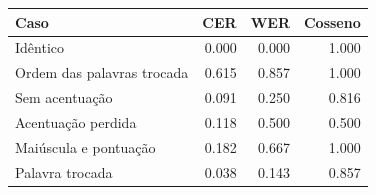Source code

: \begin{tabular}{lrrr}
\hline
Caso & CER & WER & Cosseno \\
\hline
Idêntico & 0.000 & 0.000 & 1.000 \\
Ordem das palavras trocada & 0.615 & 0.857 & 1.000 \\
Sem acentuação & 0.091 & 0.250 & 0.816 \\
Acentuação perdida & 0.118 & 0.500 & 0.500 \\
Maiúscula e pontuação & 0.182 & 0.667 & 1.000 \\
Palavra trocada & 0.038 & 0.143 & 0.857 \\
\hline
\end{tabular}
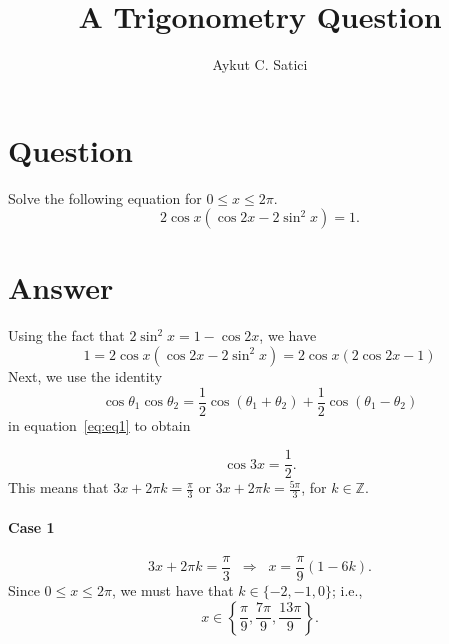 \documentclass[journal,twoside,web]{ieeecolor}
\begin{document}
\title{A Trigonometry Question} 
\author{
Aykut C. Satici  %
}
\maketitle

\section{Question}
Solve the following equation for $0 \leq x \leq 2\pi$.
\[ 2\cos{x} \left( \cos{2x} - 2\sin^2{x} \right) = 1. \]

\section{Answer}

Using the fact that $2\sin^2{x} = 1 - \cos{2x}$, we have
\begin{equation}
  1 = 2 \cos{x} \left( \cos{2x} - 2\sin^2{x} \right) = 2\cos{x}\left(2\cos{2x} - 1\right)
  \label{eq:eq1}
\end{equation}
%
Next, we use the identity
\[ \cos{\theta_1}\cos{\theta_2} = \frac{1}{2}\cos{(\theta_1 + \theta_2)} +
\frac{1}{2}\cos{(\theta_1 -\theta_2)} \]
%
in equation~\eqref{eq:eq1} to obtain

\begin{equation}
  \cos{3x} = \frac{1}{2}.
  \label{eq:eq2}
\end{equation}
%
This means that  $3x + 2\pi k = \frac{\pi}{3}$ or $3x + 2\pi k =
\frac{5\pi}{3}$, for $k \in \mathbb{Z}$.

\paragraph{Case 1}
\[ 3x + 2\pi k = \frac{\pi}{3} \;\; \Rightarrow \;\; x = \frac{\pi}{9}( 1 - 6k ). \]
%
Since $0 \leq x \leq 2\pi$, we must have that $k \in \{-2, -1, 0\}$; i.e., 
\[ x \in \left\{ \frac{\pi}{9}, \frac{7\pi}{9}, \frac{13\pi}{9} \right\}. \]
  
\end{document}
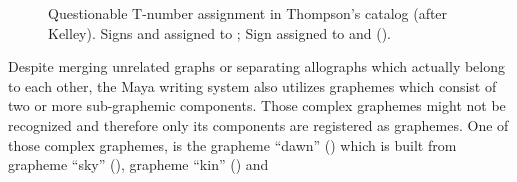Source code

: \documentclass[../main.tex]{subfiles}
\begin{document}
\begin{figure}
    \centering
    \caption[Questionable T-number assignment in Thompson's catalog]{Questionable T-number 
            assignment in Thompson's catalog (after Kelley).
             Signs  and  
            assigned to ;
             Sign  assigned to  and 
             (\authordrawings).}
\end{figure}
Despite merging unrelated graphs or separating allographs which actually belong to each other,
the Maya writing system also utilizes graphemes which consist of two or more sub-graphemic 
components.
Those complex graphemes might not be recognized and therefore only its components are registered
as graphemes.
One of those complex graphemes, is the grapheme  ``dawn'' 
() which is built from
grapheme  ``sky'' (), 
grapheme  ``k\glottalstop{}in'' () and
\end{document}
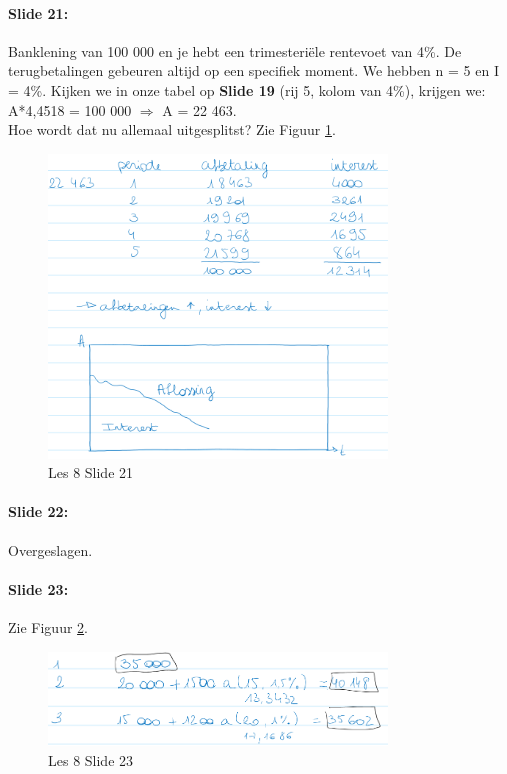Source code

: \documentclass[10pt,a4paper]{report}
\begin{document}
\paragraph{Slide 21:} Banklening van 100 000 en je hebt een trimesteri\"ele rentevoet van 4\%. De terugbetalingen gebeuren altijd op een specifiek moment. We hebben n = 5 en I = 4\%. Kijken we in onze tabel op \textbf{Slide 19} (rij 5, kolom van 4\%), krijgen we: A*4,4518 = 100 000 $\Rightarrow$ A = 22 463.\\
Hoe wordt dat nu allemaal uitgesplitst? Zie Figuur \ref{les08_05}.

\begin{figure}[h!]
\centering
\includegraphics[width=90mm]{Les08_05.png}
\caption{Les 8 Slide 21} 
\label{les08_05}
\end{figure}

\paragraph{Slide 22:} Overgeslagen.

\paragraph{Slide 23:} Zie Figuur \ref{les08_06}.

\begin{figure}[h!]
\centering
\includegraphics[width=90mm]{Les08_06.png}
\caption{Les 8 Slide 23} 
\label{les08_06}
\end{figure}
\end{document}
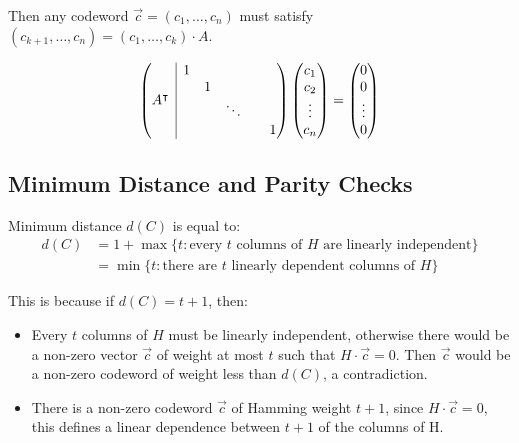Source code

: \documentclass[11pt]{article}
\begin{document}
Then any codeword $\overrightarrow{c} = (c_1, \ldots, c_n)$ must satisfy $(c_{k + 1}, \ldots, c_n) = (c_1, \ldots, c_k) \cdot A$.

\[
  \left( \begin{array}{@{}c|c@{}}
    A^\intercal &
     \begin{matrix}
        1 & & & \\
        & 1 & & \\
        & & \ddots & \\
        & & & & 1
     \end{matrix} 
  \end{array} \right)
  \begin{pmatrix}
    c_1 \\
    c_2 \\
    \vdots \\
    c_n
  \end{pmatrix}
  =
  \begin{pmatrix}
    0 \\
    0 \\
    \vdots \\
    0
  \end{pmatrix}
\]

\subsection{Minimum Distance and Parity Checks}
Minimum distance $d(C)$ is equal to:
\begin{align*}
  d(C) &= 1 + \max \{ t : \text{every } t \text{ columns of } H \text{ are linearly independent}\} \\
  &= \min\{t : \text{there are } t \text{ linearly dependent columns of } H\}
\end{align*}

This is because if $d(C) = t + 1$, then:
\begin{itemize}
  \item Every $t$ columns of $H$ must be linearly independent, otherwise there would be a non-zero vector $\overrightarrow{c}$ of weight at most $t$ such that $H \cdot \overrightarrow{c} = 0$.
    Then $\overrightarrow{c}$ would be a non-zero codeword of weight less than $d(C)$, a contradiction.
  \item There is a non-zero codeword $\overrightarrow{c}$ of Hamming weight $t + 1$, since $H \cdot \overrightarrow{c} = 0$, this defines a linear dependence between $t + 1$ of the columns of H.
\end{itemize}
\end{document}
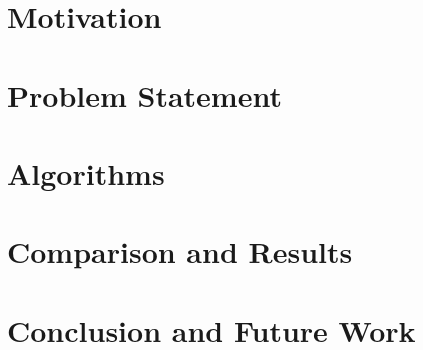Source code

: \documentclass[conference]{IEEEtran}
\begin{document}
\section{Motivation}

\section{Problem Statement}

\section{Algorithms}

\section{Comparison and Results}

\section{Conclusion and Future Work}




\end{document}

The problem: Lines holding "Thompson" are the ones to copy; find all of them in the listing.

Task answer:
    \caption[Questionable T-number assignment in Thompson's catalog]{Questionable T-number 
            assignment in Thompson's catalog (after Kelley).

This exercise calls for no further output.